Data section start
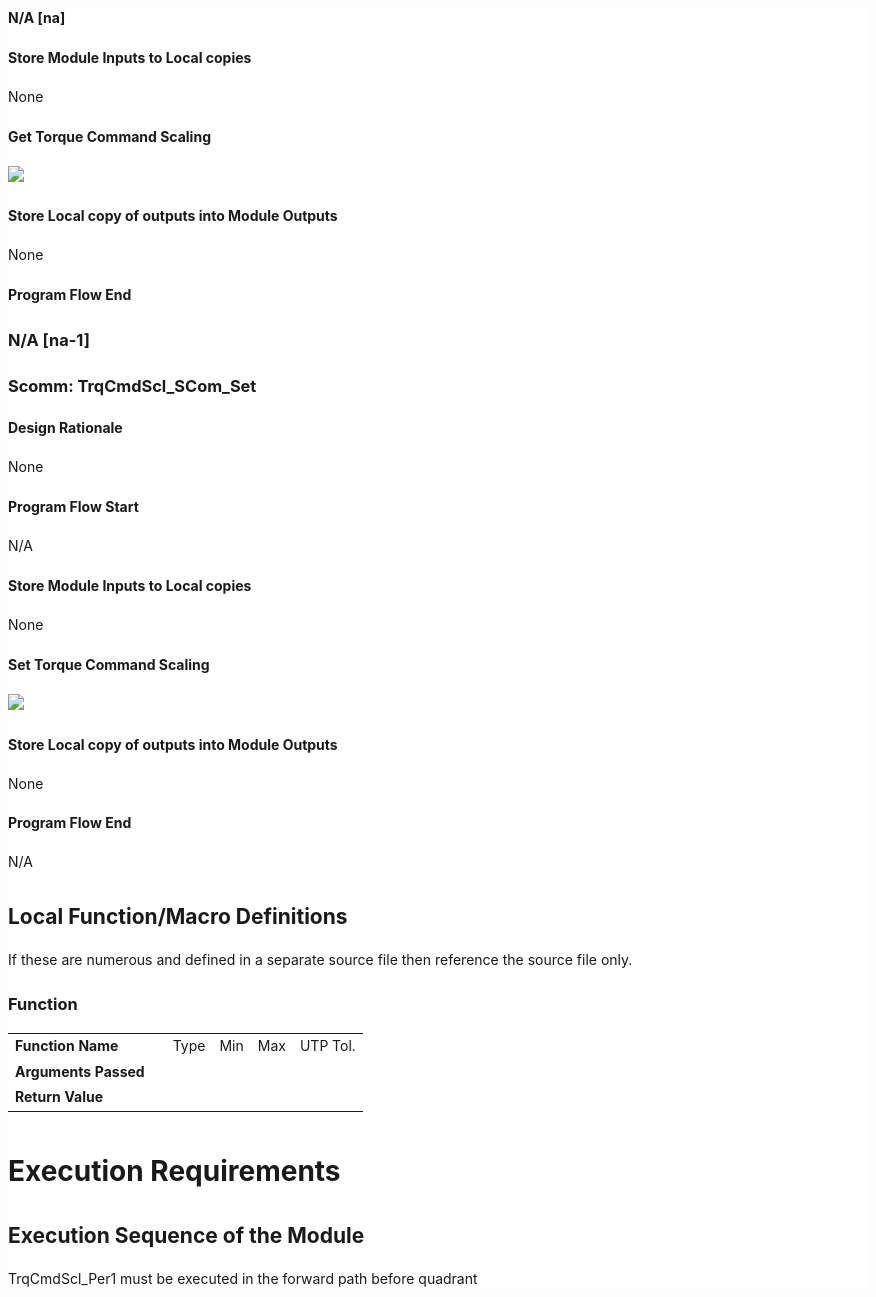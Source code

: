 
#### N/A [na]

#### Store Module Inputs to Local copies

None

#### Get Torque Command Scaling

![](ElectricPowerSteering_TMS570_CHRYSLER_LWR_website/docs/MtrCtrl_CM/doc/mediax/media/image3.wmf)

#### Store Local copy of outputs into Module Outputs

None

#### Program Flow End

### N/A [na-1]

###  Scomm: TrqCmdScl_SCom_Set

#### Design Rationale

None

#### Program Flow Start

N/A

#### Store Module Inputs to Local copies

None

#### Set Torque Command Scaling

![](ElectricPowerSteering_TMS570_CHRYSLER_LWR_website/docs/MtrCtrl_CM/doc/mediax/media/image4.wmf)

#### Store Local copy of outputs into Module Outputs

None

#### Program Flow End

N/A

## Local Function/Macro Definitions

If these are numerous and defined in a separate source file then
reference the source file only.

### Function

|                      |     |      |     |     |          |
|----------------------|-----|------|-----|-----|----------|
| **Function Name**    |     | Type | Min | Max | UTP Tol. |
| **Arguments Passed** |     |      |     |     |          |
| **Return Value**     |     |      |     |     |          |

# Execution Requirements

## Execution Sequence of the Module

TrqCmdScl_Per1 must be executed in the forward path before quadrant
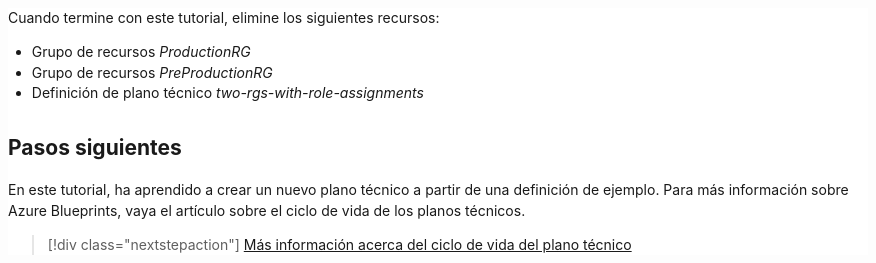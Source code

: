 Cuando termine con este tutorial, elimine los siguientes recursos:

- Grupo de recursos _ProductionRG_
- Grupo de recursos _PreProductionRG_
- Definición de plano técnico _two-rgs-with-role-assignments_

## <a name="next-steps"></a>Pasos siguientes

En este tutorial, ha aprendido a crear un nuevo plano técnico a partir de una definición de ejemplo. Para más información sobre Azure Blueprints, vaya el artículo sobre el ciclo de vida de los planos técnicos.

> [!div class="nextstepaction"]
> [Más información acerca del ciclo de vida del plano técnico](../concepts/lifecycle.md)
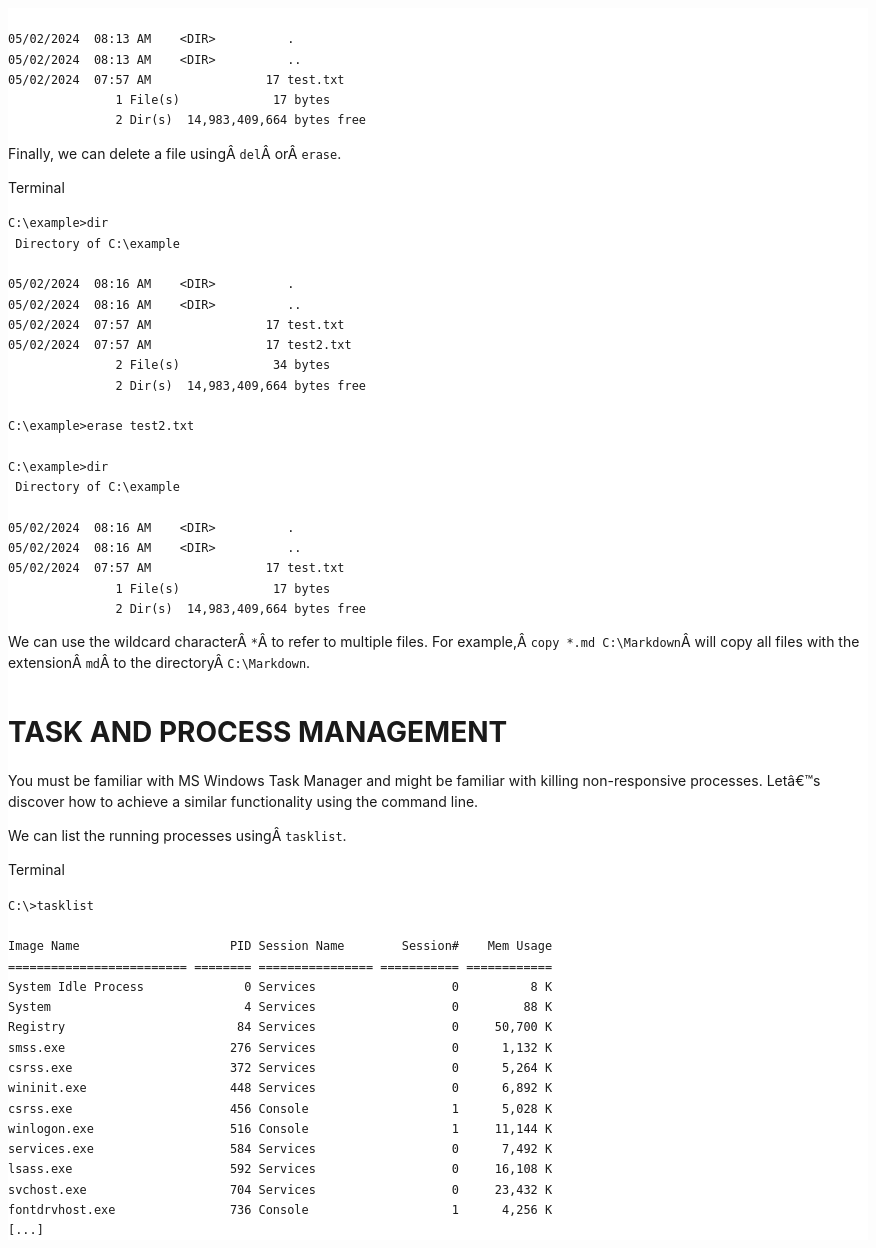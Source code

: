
 ```shell-session

05/02/2024  08:13 AM    <DIR>          .
05/02/2024  08:13 AM    <DIR>          ..
05/02/2024  07:57 AM                17 test.txt
               1 File(s)             17 bytes
               2 Dir(s)  14,983,409,664 bytes free
```

Finally, we can delete a file usingÂ `del`Â orÂ `erase`.

Terminal

```shell-session
C:\example>dir
 Directory of C:\example

05/02/2024  08:16 AM    <DIR>          .
05/02/2024  08:16 AM    <DIR>          ..
05/02/2024  07:57 AM                17 test.txt
05/02/2024  07:57 AM                17 test2.txt
               2 File(s)             34 bytes
               2 Dir(s)  14,983,409,664 bytes free

C:\example>erase test2.txt

C:\example>dir 
 Directory of C:\example

05/02/2024  08:16 AM    <DIR>          .
05/02/2024  08:16 AM    <DIR>          ..
05/02/2024  07:57 AM                17 test.txt
               1 File(s)             17 bytes
               2 Dir(s)  14,983,409,664 bytes free
```

We can use the wildcard characterÂ `*`Â to refer to multiple files. For example,Â `copy *.md C:\Markdown`Â will copy all files with the extensionÂ `md`Â to the directoryÂ `C:\Markdown`.


# TASK AND PROCESS MANAGEMENT

You must be familiar with MS Windows Task Manager and might be familiar with killing non-responsive processes. Letâ€™s discover how to achieve a similar functionality using the command line.

We can list the running processes usingÂ `tasklist`.

Terminal

```shell-session
C:\>tasklist

Image Name                     PID Session Name        Session#    Mem Usage 
========================= ======== ================ =========== ============
System Idle Process              0 Services                   0          8 K
System                           4 Services                   0         88 K
Registry                        84 Services                   0     50,700 K
smss.exe                       276 Services                   0      1,132 K
csrss.exe                      372 Services                   0      5,264 K
wininit.exe                    448 Services                   0      6,892 K
csrss.exe                      456 Console                    1      5,028 K
winlogon.exe                   516 Console                    1     11,144 K
services.exe                   584 Services                   0      7,492 K
lsass.exe                      592 Services                   0     16,108 K
svchost.exe                    704 Services                   0     23,432 K
fontdrvhost.exe                736 Console                    1      4,256 K
[...]
```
Data section end
▶ _What the task requires_:
A line belongs in the answer if it contains the word "información"; please copy each such line from the material.

▶ _Answer box_:
En este tutorial, ha aprendido a crear un nuevo plano técnico a partir de una definición de ejemplo. Para más información sobre Azure Blueprints, vaya el artículo sobre el ciclo de vida de los planos técnicos.
> [Más información acerca del ciclo de vida del plano técnico](../concepts/lifecycle.md)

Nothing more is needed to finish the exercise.